SEPANG, Malaysia—Twenty-one additional Malaysians rescued from traffickers in Cambodia and Laos returned home on Thursday

Foreign Minister Saifuddin Abdullah, who met some of the repatriated victims at Kuala Lumpur airport, said the government is now reported missing in Cambodia, Laos, Burma (also known as Myanmar) and Thailand. He said he succeeded in rescuing 273 of the 401 people. At a press conference, he said most had returned, except for 60 who were still awaiting processing in migrant detention centers in those countries.

Saifuddin, who heads a new government group working on the issue, said authorities stepped up steps to identify the remaining 128 people. He said most of the victims were in his 20s and urged Malaysians to check carefully before taking a job abroad.

The government has pledged to rescue Malaysians caught in what it calls “modern slavery” in the region. The issue took on more urgency after a 23-year-old Malaysian died in a Thai hospital near the Burmese border after falling prey to a trafficking scheme.

Some opposition politicians believe the 401 people reported missing represent only a fraction of the actual number of Malaysians caught in such scams. Opposition parties are calling on the government to take legal action against local agents working with trafficking syndicates to ban false job advertisements.

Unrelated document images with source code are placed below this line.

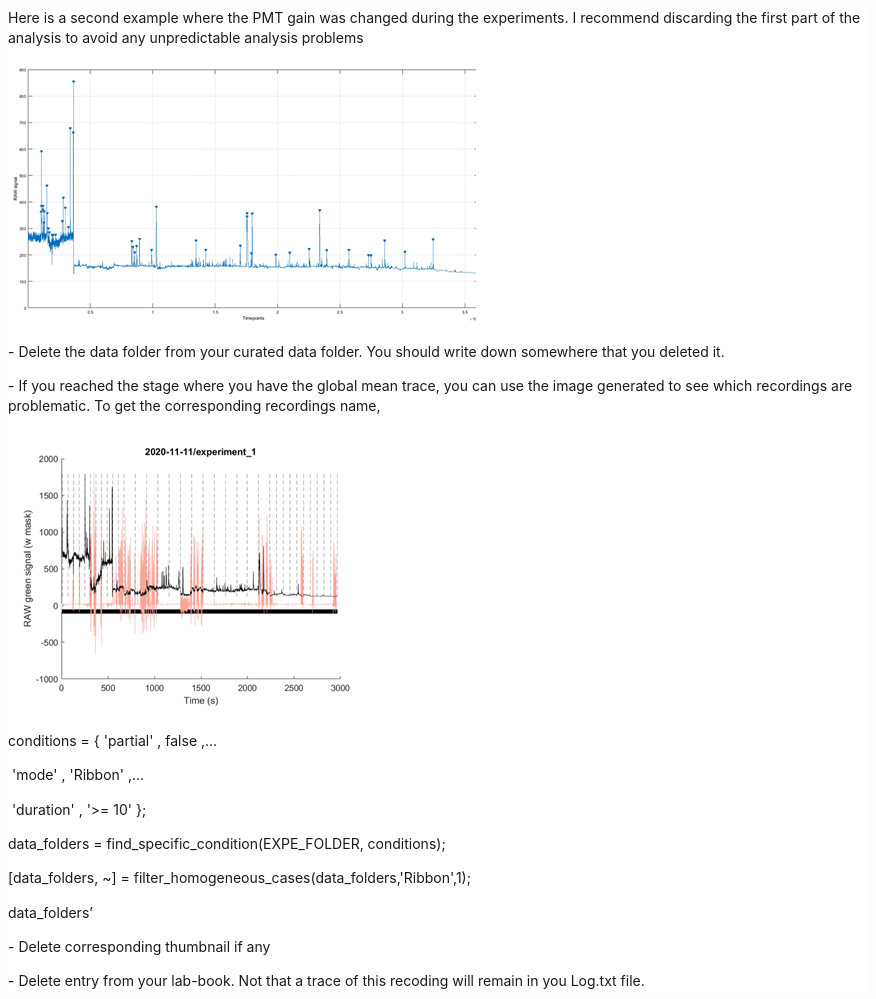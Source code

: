 
Here is a second example where the PMT gain was changed during the experiments. I recommend discarding the first part of the analysis to avoid any unpredictable analysis problems

 ![image-20211201113533023](media/Documentation/image-20211201113533023.png)

\-     Delete the data folder from your curated data folder. You should write down somewhere that you deleted it.

\-     If you reached the stage where you have the global mean trace, you can use the image generated to see which recordings are problematic. To get the corresponding recordings name, 

 ![image-20211201113542612](media/Documentation/image-20211201113542612.png)

conditions = {      'partial'   , false         ,...

​                  'mode'    , 'Ribbon'       ,...

​                  'duration'  , '>= 10'        };  

data_folders = find_specific_condition(EXPE_FOLDER, conditions);

[data_folders, ~]       = filter_homogeneous_cases(data_folders,'Ribbon',1);

data_folders’

\-     Delete corresponding thumbnail if any

\-     Delete entry from your lab-book. Not that a trace of this recoding will remain in you Log.txt file.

Cambodian authorities say they have discovered a number of illegal online schemes to lure illegal workers and have arrested hundreds of people from China and Taiwan. Police say the scammers are mostly from China and are using Cambodia as a base to extort money. Besides Cambodia, scammers are also known to be based in Laos and Burma near the Thai border.

Fraud networks, which often lead to transnational organized crime, are set up in countries with weak law enforcement agencies and attract educated young workers with the promise of high incomes, the UN envoy said. I’m here. Workers are isolated and threatened with violence unless they succeed in tricking victims who contact them by phone into transferring money to their overseas bank accounts.